Exercise objective.
In the lines below, look for "Proxmox". Copy each line where it appears.

*** Material supplied ***

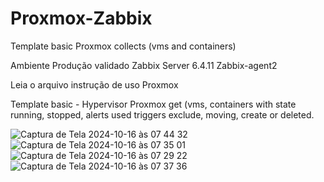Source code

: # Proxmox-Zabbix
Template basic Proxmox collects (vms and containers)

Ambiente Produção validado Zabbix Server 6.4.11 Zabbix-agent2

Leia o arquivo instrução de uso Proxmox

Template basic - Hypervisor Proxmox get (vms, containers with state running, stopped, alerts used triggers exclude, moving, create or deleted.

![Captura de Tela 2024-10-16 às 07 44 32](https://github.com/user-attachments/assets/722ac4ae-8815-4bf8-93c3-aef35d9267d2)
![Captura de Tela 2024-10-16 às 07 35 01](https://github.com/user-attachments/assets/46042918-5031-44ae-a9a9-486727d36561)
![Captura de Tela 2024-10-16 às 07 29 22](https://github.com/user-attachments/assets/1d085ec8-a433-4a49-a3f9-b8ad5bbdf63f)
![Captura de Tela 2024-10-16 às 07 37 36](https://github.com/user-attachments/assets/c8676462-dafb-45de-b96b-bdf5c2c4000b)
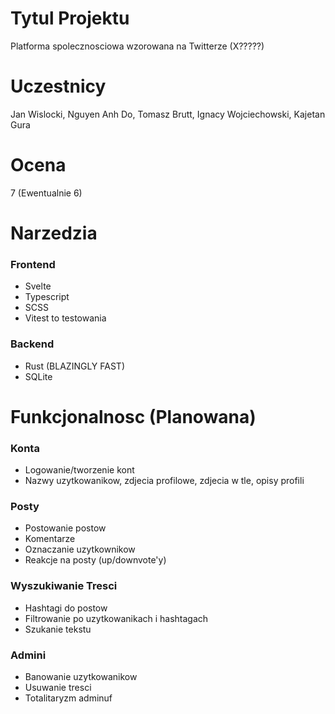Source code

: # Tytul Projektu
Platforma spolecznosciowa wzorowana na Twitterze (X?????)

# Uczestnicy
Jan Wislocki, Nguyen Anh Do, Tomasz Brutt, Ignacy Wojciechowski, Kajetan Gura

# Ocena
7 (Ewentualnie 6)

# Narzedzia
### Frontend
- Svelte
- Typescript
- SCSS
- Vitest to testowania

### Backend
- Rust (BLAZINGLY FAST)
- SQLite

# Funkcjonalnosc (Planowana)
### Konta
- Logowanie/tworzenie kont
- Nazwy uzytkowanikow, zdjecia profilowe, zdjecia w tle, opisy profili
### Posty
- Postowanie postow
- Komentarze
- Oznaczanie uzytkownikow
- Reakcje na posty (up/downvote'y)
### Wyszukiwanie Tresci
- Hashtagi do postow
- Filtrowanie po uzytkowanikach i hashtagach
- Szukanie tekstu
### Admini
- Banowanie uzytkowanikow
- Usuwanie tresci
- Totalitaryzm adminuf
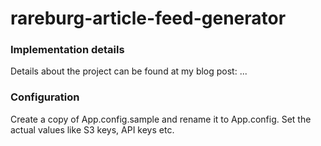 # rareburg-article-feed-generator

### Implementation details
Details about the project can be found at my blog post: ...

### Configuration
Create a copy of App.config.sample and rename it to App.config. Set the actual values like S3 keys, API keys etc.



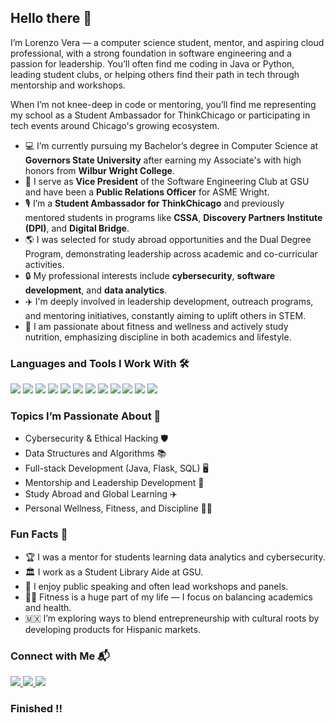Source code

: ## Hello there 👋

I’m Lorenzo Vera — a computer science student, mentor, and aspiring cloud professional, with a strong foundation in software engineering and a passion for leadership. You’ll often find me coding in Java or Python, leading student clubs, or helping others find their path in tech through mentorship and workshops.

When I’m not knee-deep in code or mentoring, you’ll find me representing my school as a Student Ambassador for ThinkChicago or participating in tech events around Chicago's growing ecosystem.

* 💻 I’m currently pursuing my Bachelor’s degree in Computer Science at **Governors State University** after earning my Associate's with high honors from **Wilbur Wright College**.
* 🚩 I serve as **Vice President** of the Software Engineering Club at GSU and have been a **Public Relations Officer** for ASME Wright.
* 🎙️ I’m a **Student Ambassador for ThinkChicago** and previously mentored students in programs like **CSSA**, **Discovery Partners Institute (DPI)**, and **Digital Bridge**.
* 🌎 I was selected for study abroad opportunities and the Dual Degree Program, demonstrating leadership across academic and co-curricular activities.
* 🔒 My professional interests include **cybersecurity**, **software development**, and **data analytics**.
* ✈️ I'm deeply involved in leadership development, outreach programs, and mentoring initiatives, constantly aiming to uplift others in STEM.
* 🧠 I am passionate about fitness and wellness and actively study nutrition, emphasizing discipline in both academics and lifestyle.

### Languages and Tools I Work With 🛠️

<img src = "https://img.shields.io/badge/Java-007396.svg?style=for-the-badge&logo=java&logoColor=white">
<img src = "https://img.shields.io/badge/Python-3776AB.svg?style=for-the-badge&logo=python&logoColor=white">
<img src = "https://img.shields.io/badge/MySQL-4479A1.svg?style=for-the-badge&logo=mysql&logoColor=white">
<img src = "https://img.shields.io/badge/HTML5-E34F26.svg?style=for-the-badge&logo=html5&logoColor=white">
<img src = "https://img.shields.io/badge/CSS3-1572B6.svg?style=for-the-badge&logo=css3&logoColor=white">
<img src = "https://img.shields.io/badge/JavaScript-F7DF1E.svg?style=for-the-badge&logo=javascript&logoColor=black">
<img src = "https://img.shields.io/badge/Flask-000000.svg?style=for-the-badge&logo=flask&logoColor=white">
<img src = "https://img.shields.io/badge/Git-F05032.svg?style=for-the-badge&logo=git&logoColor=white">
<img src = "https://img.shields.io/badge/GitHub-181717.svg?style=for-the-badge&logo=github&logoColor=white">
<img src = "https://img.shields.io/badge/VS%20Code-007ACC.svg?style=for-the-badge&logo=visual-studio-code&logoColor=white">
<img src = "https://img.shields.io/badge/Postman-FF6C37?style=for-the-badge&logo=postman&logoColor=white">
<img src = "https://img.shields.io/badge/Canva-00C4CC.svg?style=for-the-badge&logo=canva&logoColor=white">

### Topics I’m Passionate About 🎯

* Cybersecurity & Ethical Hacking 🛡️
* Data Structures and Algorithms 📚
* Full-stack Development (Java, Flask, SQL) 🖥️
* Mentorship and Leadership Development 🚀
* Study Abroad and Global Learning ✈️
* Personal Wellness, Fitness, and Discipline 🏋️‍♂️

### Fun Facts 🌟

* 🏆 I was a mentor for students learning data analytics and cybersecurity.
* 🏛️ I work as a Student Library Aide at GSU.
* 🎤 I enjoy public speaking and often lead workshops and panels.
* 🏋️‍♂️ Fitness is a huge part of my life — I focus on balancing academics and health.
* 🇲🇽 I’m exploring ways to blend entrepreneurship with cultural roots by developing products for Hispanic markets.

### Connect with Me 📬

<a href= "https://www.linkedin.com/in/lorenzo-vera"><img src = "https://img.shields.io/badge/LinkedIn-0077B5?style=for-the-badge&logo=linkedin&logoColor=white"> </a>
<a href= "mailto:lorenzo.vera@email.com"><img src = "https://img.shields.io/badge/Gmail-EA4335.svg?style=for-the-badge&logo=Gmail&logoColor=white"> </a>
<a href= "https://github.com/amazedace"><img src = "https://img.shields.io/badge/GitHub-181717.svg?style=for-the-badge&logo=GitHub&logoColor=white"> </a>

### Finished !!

***

Answer for the task.
: # Proxmox-Zabbix
Template basic Proxmox collects (vms and containers)
Leia o arquivo instrução de uso Proxmox
Template basic - Hypervisor Proxmox get (vms, containers with state running, stopped, alerts used triggers exclude, moving, create or deleted.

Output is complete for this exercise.